■ **What to do**
Please copy each line from the entries that contains the string "correctness".

Stored data:
::::::::
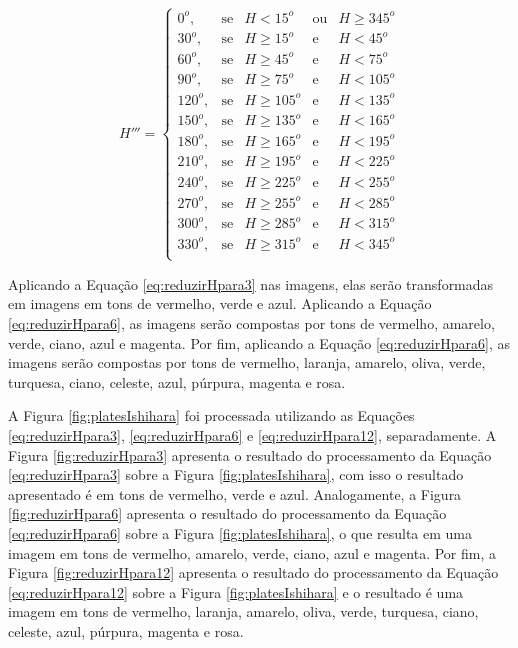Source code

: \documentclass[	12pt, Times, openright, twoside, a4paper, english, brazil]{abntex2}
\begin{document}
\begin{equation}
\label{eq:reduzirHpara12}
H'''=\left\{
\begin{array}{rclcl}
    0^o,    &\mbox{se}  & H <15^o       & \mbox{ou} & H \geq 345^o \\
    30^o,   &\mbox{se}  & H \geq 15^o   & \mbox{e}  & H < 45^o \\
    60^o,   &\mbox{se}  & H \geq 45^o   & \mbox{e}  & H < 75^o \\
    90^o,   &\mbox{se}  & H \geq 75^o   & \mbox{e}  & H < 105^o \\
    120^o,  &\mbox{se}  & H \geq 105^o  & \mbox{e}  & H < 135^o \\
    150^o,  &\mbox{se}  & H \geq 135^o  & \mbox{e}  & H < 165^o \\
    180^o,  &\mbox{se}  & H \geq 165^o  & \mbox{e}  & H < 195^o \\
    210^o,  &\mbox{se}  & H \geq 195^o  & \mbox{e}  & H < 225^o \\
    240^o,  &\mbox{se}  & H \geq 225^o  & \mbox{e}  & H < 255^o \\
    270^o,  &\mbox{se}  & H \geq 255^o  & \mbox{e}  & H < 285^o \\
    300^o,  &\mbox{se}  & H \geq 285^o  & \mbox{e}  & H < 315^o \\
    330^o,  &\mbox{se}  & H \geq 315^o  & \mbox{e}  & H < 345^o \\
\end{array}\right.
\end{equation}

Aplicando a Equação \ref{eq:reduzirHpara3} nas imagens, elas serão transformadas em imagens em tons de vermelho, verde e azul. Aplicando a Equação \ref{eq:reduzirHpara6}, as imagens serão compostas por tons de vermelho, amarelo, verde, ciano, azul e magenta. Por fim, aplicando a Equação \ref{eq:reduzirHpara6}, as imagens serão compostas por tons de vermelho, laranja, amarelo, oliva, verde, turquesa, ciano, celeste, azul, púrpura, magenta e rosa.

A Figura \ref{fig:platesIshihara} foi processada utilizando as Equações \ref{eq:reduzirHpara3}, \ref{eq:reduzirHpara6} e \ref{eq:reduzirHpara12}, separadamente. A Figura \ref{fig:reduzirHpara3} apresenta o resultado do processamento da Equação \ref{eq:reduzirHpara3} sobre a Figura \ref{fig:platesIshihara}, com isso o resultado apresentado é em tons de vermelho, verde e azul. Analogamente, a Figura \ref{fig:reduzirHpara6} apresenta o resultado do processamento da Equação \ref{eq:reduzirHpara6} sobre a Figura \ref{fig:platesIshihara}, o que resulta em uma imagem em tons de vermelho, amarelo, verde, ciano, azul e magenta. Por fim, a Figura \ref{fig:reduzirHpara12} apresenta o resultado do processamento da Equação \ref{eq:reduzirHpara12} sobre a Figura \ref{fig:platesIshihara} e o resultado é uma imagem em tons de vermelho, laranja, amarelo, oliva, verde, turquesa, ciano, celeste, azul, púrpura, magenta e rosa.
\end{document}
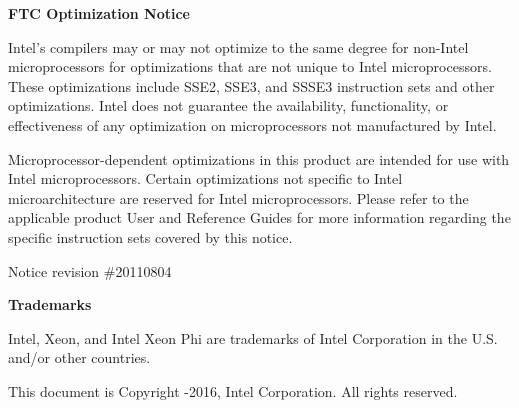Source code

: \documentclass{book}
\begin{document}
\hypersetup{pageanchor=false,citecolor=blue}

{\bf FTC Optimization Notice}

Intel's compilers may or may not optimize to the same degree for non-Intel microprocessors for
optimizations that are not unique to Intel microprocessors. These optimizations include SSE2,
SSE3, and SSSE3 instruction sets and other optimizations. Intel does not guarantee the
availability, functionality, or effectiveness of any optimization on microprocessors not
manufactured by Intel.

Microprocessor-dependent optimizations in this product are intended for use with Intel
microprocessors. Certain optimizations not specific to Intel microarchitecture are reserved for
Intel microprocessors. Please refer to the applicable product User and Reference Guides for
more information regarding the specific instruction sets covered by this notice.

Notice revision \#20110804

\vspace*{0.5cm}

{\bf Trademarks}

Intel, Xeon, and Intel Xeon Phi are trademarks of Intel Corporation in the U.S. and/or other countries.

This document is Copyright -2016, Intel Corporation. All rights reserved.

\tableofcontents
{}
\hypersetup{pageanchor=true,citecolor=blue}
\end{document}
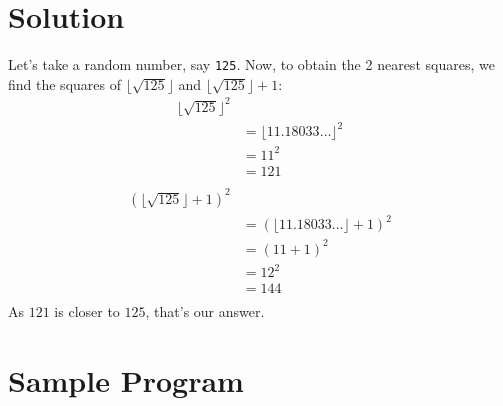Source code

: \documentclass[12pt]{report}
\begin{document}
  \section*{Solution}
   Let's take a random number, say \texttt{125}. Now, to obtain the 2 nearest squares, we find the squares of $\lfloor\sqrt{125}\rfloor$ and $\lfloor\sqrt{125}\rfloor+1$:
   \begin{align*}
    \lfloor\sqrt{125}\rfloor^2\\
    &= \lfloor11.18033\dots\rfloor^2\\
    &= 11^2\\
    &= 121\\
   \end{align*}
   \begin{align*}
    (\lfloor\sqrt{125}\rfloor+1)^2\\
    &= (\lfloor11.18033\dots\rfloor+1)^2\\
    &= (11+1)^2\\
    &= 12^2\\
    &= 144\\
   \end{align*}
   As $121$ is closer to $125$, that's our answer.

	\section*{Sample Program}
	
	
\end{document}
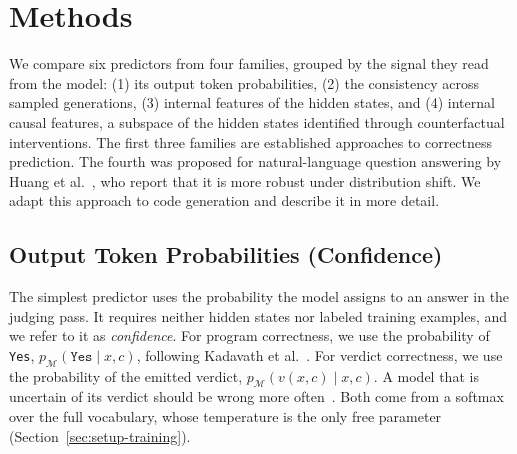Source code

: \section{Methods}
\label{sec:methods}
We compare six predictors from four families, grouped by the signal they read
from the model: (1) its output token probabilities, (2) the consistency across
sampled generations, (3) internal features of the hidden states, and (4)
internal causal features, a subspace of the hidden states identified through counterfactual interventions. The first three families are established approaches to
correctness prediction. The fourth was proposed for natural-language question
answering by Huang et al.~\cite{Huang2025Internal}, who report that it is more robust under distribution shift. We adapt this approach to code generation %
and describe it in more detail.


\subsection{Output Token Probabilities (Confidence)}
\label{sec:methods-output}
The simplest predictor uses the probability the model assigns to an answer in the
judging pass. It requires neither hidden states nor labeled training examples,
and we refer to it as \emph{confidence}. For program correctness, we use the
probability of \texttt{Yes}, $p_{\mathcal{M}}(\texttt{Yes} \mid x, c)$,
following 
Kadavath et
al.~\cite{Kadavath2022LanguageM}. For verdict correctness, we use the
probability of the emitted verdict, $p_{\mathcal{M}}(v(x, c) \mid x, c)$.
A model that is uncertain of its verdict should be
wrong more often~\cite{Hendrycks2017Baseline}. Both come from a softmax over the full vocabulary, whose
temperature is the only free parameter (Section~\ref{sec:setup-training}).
::::::::
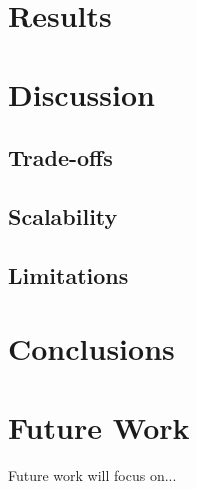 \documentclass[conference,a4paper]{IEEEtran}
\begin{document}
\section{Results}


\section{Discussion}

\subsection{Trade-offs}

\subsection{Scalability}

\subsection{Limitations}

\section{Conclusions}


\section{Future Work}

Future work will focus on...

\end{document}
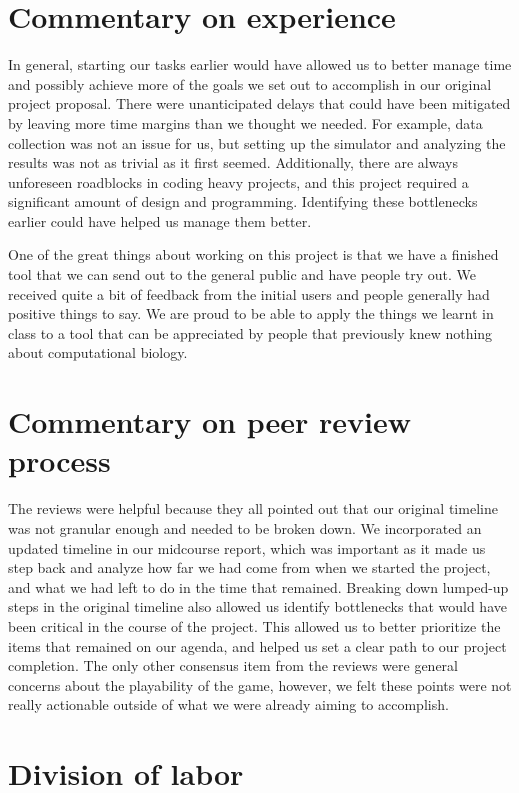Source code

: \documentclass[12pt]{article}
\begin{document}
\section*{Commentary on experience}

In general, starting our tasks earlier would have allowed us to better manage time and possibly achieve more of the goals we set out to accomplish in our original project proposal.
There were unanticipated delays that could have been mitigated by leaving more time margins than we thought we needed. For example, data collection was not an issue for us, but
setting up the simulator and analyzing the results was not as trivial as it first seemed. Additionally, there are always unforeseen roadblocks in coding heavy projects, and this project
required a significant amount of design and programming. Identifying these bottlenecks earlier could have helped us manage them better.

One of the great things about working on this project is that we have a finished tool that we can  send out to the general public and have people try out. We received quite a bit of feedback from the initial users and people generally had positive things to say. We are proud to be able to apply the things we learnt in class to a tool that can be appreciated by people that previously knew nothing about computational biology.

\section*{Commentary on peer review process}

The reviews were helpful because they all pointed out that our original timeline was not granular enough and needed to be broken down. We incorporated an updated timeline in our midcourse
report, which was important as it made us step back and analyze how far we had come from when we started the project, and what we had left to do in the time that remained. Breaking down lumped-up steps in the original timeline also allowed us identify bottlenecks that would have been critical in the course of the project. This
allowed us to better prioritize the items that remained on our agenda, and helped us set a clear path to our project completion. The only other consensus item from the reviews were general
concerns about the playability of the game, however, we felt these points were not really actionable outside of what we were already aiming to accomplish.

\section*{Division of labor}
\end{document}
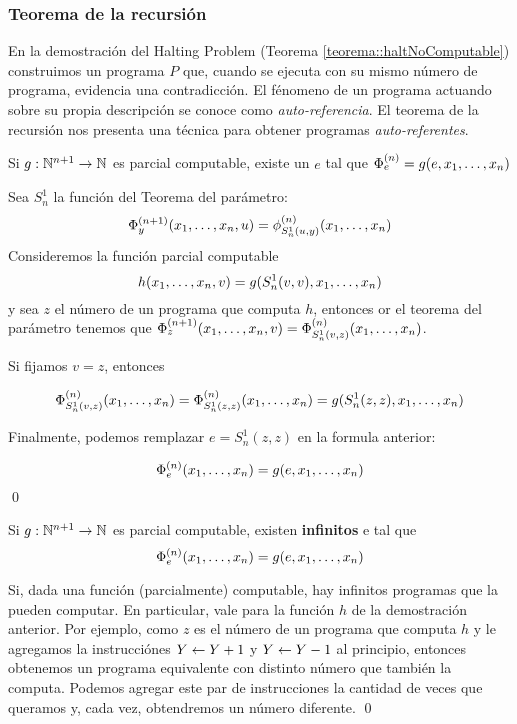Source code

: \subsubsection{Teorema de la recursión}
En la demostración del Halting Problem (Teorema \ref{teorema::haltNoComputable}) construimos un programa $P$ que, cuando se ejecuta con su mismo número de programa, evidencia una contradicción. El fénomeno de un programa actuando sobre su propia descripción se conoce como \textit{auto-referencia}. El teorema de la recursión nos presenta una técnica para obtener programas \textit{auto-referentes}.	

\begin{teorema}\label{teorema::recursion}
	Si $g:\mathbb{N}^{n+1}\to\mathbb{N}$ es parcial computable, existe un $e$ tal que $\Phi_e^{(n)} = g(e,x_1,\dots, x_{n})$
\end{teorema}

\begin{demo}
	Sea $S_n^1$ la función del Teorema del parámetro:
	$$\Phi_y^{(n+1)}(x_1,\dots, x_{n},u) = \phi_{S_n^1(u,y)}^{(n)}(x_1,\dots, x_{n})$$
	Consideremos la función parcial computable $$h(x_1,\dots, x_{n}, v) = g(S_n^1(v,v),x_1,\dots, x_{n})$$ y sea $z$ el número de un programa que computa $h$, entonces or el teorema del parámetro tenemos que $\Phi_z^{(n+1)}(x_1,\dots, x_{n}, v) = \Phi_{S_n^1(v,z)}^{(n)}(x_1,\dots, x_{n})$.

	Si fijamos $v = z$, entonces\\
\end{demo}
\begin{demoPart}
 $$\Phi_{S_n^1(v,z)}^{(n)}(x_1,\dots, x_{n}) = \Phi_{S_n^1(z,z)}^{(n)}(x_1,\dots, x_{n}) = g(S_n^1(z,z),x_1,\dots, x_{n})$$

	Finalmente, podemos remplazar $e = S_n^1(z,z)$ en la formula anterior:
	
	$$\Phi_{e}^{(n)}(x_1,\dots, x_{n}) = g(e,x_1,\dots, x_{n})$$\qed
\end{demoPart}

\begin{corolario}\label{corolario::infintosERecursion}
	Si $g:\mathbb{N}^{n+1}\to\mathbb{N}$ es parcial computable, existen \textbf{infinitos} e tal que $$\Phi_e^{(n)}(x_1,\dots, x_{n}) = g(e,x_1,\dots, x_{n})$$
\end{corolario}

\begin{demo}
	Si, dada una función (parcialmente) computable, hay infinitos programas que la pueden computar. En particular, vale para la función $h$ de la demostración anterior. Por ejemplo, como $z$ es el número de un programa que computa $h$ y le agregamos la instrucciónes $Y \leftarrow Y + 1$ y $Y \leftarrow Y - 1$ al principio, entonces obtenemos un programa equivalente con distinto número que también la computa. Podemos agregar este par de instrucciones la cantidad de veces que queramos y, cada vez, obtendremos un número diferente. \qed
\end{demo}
::::::::
■ **Response to the task**
correctness prediction. The fourth was proposed for natural-language question
and we refer to it as \emph{confidence}. For program correctness, we use the
al.~\cite{Kadavath2022LanguageM}. For verdict correctness, we use the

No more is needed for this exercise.